1960s Harmony Montclair Electrified Rubber Bridge Archtop Guitar

My rubber-bridge-obsessed (note this "foxes" guitar and this baritone 12 string guitar) buddy Steve sent this guitar as an original acoustic husk (in wonky shape) up here some time ago. My mission was to turn it into a rubber-bridge electric archtop guitar with two of the kick-butt goldfoil mini-humbuckers that I've been scrounging off of eBay now and then. He also wanted a Bigsby on it... and he told me to paint it with something cool.

I figured -- this tone has a nighttime, early-jazz, clean, weirdo vibe -- clearly it needs a fantasized tiger moth painted on it! For obvious reasons, this box is now "The Moth."

After a tremendous amount of work (due to it needing all the normal acoustic stuff fixed and then a conversion to electric), this guitar plays like a champ and has killer tone. I don't know what magic stuff went into it but both I and my friend Mike (who I handed it to for testing) were captivated enough by it to lose a lot of time picking away on it. There's something nostalgic about the sound of this thing. It sounds old but at the same time, the not-quite-palm-muted, not-quite-foam-muted sound of the rubber bridge saddle gives it a very modern approach to old. Now I'm being annoying -- but there you have it. It's seductive.
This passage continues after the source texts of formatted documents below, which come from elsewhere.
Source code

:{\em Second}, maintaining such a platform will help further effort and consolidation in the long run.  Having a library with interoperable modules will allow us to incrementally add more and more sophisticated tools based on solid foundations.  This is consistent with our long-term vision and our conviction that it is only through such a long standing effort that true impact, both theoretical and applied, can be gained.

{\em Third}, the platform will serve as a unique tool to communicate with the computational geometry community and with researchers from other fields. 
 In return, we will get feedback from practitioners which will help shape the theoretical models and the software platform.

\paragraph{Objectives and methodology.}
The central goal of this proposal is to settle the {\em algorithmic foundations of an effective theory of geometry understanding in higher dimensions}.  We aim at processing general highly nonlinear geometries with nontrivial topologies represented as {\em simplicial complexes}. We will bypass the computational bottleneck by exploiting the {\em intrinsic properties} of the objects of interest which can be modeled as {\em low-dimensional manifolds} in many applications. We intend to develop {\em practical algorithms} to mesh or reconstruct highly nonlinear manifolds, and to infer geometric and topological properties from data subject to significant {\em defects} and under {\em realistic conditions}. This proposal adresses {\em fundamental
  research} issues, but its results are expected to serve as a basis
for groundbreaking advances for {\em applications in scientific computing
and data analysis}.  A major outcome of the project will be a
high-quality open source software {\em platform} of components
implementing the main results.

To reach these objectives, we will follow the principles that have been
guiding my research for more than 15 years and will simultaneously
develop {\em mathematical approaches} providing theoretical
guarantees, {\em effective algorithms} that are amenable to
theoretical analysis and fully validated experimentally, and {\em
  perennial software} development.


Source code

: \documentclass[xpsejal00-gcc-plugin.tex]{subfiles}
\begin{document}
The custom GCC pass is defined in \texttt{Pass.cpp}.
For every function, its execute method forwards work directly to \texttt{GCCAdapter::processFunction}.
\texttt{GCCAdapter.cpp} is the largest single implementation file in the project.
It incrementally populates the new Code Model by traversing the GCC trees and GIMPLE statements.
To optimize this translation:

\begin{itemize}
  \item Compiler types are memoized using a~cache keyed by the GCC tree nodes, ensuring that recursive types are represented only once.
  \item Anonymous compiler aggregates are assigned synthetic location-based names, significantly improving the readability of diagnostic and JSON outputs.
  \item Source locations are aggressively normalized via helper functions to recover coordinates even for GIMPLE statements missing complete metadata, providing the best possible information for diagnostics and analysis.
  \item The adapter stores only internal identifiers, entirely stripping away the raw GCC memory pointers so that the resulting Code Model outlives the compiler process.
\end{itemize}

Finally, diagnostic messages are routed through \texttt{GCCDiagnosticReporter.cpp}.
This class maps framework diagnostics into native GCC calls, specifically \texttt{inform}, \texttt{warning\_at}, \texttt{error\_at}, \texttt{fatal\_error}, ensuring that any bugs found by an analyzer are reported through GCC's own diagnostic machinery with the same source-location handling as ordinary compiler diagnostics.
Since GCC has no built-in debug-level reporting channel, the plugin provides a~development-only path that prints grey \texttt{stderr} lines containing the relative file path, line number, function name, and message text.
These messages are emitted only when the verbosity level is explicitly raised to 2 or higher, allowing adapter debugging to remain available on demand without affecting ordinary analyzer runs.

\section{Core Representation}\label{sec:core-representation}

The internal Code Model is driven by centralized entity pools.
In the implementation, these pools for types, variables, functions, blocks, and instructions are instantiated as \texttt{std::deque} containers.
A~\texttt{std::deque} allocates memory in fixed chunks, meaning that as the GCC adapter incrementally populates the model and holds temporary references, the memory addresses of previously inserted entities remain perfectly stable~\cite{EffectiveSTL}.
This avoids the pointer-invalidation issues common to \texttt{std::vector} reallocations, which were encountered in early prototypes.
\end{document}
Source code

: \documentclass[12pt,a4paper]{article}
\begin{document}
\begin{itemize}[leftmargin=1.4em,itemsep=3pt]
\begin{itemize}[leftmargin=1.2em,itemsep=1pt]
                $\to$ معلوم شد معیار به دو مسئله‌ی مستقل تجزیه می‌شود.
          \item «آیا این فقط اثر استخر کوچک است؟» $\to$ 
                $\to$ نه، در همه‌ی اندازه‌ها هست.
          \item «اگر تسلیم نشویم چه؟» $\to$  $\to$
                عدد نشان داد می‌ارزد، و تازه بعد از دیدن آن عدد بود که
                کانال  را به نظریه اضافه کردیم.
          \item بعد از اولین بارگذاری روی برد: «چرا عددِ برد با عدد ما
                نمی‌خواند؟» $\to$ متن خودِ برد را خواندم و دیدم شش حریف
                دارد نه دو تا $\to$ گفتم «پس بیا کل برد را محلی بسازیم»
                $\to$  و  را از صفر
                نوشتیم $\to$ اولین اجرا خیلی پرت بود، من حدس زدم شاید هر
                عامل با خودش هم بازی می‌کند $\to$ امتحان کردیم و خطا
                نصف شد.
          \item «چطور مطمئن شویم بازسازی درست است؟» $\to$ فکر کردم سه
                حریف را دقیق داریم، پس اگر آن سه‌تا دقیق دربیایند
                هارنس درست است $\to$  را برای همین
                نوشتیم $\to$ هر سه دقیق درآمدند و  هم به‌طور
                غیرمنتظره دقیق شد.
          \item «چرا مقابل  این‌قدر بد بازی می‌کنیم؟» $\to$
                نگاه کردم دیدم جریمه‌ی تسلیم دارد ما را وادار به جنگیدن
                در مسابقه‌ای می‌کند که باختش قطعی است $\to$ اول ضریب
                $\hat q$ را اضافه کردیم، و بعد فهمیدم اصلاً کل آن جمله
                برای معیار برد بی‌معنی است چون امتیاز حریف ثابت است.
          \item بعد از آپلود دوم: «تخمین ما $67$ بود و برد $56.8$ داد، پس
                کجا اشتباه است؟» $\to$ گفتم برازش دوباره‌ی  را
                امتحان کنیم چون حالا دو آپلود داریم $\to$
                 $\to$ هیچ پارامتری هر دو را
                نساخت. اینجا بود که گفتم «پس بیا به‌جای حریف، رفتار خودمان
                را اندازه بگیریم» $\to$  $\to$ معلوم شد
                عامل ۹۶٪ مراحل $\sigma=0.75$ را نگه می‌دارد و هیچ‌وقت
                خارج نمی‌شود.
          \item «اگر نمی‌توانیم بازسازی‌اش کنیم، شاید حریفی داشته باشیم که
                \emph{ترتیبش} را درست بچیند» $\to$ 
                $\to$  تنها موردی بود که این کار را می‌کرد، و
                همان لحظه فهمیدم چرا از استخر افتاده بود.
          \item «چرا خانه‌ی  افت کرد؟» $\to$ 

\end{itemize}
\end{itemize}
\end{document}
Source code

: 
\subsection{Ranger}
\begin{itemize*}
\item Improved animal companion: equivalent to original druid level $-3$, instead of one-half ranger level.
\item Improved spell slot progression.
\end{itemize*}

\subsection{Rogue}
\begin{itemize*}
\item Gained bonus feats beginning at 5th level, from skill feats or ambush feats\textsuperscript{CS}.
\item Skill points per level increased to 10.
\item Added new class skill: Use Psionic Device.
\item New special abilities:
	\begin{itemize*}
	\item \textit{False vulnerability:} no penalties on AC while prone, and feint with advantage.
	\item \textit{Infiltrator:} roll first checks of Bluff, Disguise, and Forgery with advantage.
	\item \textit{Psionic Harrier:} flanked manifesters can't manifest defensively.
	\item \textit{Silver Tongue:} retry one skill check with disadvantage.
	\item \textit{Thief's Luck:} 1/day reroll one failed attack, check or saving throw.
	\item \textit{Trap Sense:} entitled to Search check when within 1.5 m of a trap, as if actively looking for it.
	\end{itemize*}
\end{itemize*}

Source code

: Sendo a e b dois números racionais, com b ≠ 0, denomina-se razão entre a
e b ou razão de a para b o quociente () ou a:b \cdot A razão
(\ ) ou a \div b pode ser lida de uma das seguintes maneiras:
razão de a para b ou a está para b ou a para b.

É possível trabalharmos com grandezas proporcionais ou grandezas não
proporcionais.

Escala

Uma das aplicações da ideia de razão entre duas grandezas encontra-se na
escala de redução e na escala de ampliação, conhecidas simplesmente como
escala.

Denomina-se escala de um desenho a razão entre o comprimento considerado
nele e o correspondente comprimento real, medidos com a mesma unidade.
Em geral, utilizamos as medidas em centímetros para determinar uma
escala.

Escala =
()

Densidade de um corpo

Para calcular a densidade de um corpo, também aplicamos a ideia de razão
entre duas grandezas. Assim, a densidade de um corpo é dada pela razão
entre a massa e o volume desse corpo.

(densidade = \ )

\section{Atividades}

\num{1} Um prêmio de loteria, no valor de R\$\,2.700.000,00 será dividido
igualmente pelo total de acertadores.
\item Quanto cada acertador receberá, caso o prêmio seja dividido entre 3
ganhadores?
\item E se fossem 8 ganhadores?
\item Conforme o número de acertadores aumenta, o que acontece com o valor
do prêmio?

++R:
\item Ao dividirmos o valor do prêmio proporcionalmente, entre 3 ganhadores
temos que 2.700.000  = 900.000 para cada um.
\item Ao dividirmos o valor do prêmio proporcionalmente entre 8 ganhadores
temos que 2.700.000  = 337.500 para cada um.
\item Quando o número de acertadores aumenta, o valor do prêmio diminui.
Repairs included: a neck reset, board plane and refret with medium fretwire, new (Gotoh relic) tuners at the headstock, new (copied from the cut-up original) pickguard, twin small soundpost installs in the body, body-cut and fit of two mini-humbuckers and pickup rings, new fully-shielded wiring harness with 500k pots, .010 Mallory capacitor + Switchcraft jack + normal 3-way, Bigsby install, general cleaning, moth painting, and setup. There's also a new strap button at the heel, too.

Setup notes: it plays perfectly with 1/16" action overall at the 12th fret, strung with 52w-11 D'Addario Chromes flatwound strings. The neck is straight and the truss rod works. There's a little room to adjust the bridge up/down, too, but it's very stable.

Scale length: 25 1/8"
Nut width: 1 3/4"
String spacing at nut: 1 1/2"
String spacing at bridge: 2 1/16"
Body length: 20"
Lower bout width: 16 3/8"
Waist width: 9 3/8"
Upper bout width: 11 1/2"
Side depth at endpin: 3 3/8"
Top wood: solid spruce
Back wood: solid maple?
Sides wood: solid maple?
Bracing type: two tonebars + soundposts
Fretboard: ebonized maple/pearwood, plastic nut
Bridge: rosewood, adjustable + rubber saddle
Neck feel: medium C-shape, 10" board radius

Condition notes: while there are no cracks and the guitar's in really good cosmetic condition for its age (finish weather-check and minor scratching), it's clearly been modified a lot as described above. The original pickguard and tuners are stowed with the guitar but the original bridge is now modified to accept a rubber saddle on top of it (compensated). The knobs are period but not original to the guitar and the Bigsby is an older unit but not same-period.


CM said…
Nice work, would love to hear it with a real bridge, I know I will hear it from nine points of the compass but the rubber eraser bridge sound sounds like....a rubber eraser. Daniel Lanois' broken tube amplifier sound worked for three songs and then it was just annoying and old news. Just my opinion. Burn me on a pile of plywood Silvertones!